• _Problem details_: Please keep to the lines below from the one with "The state of" through the one with "Description of fuzzy logic and its uses.", and restate them word for word, ends included.

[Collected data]
::::::

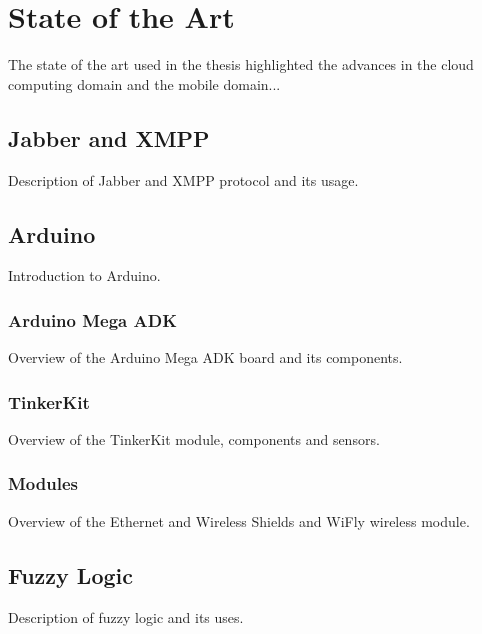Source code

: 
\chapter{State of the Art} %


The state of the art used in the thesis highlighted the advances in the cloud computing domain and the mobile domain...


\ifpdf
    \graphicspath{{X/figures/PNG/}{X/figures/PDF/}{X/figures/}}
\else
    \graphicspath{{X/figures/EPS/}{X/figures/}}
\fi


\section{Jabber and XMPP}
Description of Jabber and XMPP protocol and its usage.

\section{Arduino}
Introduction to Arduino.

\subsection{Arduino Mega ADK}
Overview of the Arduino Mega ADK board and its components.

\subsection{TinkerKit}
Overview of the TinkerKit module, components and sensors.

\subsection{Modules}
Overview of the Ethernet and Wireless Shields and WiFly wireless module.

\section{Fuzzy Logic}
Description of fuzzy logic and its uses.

::::::

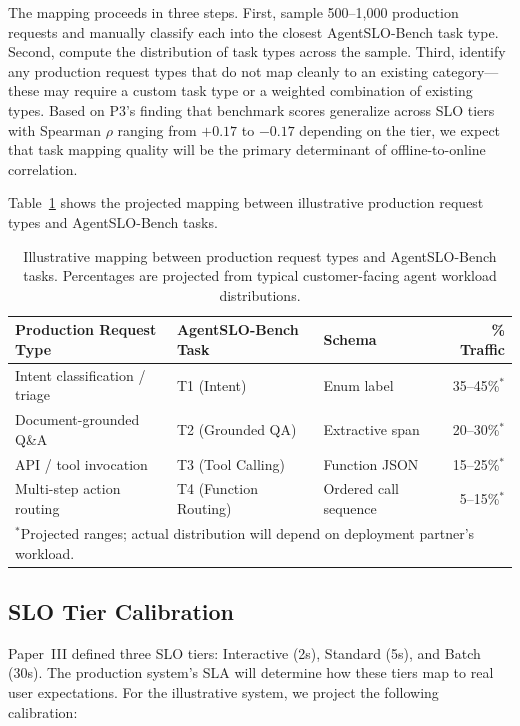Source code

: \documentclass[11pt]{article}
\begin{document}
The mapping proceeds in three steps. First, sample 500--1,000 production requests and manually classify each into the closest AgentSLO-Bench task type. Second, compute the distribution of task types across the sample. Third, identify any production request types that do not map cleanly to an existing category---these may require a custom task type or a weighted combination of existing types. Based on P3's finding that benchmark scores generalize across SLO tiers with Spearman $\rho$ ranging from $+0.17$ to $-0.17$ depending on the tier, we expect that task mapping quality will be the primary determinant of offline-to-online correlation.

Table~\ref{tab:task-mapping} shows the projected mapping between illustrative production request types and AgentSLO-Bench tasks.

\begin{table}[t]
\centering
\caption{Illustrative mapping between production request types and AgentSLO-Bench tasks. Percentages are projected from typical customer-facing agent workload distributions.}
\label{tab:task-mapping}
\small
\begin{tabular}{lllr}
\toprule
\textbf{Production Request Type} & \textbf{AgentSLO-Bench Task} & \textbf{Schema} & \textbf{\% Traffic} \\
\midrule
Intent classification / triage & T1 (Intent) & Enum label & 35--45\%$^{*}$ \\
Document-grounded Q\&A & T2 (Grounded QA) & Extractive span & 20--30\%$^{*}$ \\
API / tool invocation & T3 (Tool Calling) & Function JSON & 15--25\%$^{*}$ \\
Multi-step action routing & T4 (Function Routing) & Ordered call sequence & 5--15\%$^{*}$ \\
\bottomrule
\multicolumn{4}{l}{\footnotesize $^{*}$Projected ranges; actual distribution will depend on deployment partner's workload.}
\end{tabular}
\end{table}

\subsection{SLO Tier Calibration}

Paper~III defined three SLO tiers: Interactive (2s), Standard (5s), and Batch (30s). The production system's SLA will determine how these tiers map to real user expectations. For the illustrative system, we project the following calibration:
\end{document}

::::::

• _Response for this exercise_:
The state of the art used in the thesis highlighted the advances in the cloud computing domain and the mobile domain...


\ifpdf
    \graphicspath{{X/figures/PNG/}{X/figures/PDF/}{X/figures/}}
\else
    \graphicspath{{X/figures/EPS/}{X/figures/}}
\fi


\section{Jabber and XMPP}
Description of Jabber and XMPP protocol and its usage.

\section{Arduino}
Introduction to Arduino.

\subsection{Arduino Mega ADK}
Overview of the Arduino Mega ADK board and its components.

\subsection{TinkerKit}
Overview of the TinkerKit module, components and sensors.

\subsection{Modules}
Overview of the Ethernet and Wireless Shields and WiFly wireless module.

\section{Fuzzy Logic}
Description of fuzzy logic and its uses.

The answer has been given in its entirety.